Stored data entries:
·····

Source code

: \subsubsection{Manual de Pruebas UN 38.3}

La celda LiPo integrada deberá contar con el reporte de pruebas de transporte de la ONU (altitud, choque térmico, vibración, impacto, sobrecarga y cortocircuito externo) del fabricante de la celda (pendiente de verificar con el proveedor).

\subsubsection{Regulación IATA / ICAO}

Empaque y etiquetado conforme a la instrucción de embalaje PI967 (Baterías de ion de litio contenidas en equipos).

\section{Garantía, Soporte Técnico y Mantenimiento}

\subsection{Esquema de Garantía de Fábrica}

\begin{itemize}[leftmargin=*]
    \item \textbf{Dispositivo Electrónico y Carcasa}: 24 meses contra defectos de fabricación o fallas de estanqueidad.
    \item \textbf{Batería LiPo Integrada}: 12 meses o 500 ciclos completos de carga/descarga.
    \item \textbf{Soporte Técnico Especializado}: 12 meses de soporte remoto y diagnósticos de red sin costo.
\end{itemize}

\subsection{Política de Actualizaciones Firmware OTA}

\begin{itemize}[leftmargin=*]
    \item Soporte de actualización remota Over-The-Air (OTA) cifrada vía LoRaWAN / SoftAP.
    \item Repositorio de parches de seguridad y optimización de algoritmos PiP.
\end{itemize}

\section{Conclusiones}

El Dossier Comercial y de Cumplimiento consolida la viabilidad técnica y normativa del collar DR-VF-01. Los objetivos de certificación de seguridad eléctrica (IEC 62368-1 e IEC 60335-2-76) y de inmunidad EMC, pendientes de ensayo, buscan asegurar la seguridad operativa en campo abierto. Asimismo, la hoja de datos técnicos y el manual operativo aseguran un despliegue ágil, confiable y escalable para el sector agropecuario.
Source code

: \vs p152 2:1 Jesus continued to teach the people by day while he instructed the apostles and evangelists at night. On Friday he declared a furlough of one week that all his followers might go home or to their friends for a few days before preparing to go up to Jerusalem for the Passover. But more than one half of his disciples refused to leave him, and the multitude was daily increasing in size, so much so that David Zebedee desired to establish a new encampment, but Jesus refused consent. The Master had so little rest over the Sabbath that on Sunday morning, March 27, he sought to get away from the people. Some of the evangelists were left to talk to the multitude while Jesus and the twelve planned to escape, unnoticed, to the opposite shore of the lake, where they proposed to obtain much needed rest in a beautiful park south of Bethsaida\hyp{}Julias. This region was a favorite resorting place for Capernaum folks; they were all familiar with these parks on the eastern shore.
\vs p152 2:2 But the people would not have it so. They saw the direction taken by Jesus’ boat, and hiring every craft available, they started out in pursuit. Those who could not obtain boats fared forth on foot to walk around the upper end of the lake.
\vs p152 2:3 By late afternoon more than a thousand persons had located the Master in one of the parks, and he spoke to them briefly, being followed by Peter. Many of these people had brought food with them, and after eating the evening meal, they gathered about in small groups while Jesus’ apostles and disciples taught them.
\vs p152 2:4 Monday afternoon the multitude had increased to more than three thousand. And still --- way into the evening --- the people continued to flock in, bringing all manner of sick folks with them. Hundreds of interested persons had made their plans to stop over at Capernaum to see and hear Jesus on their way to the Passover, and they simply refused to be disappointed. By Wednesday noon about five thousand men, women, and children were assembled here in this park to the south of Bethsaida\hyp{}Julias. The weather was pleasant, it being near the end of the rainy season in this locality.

·····

# Task goal
Give only the number of lines in the data that hold the word "being".

# Result of the exercise
2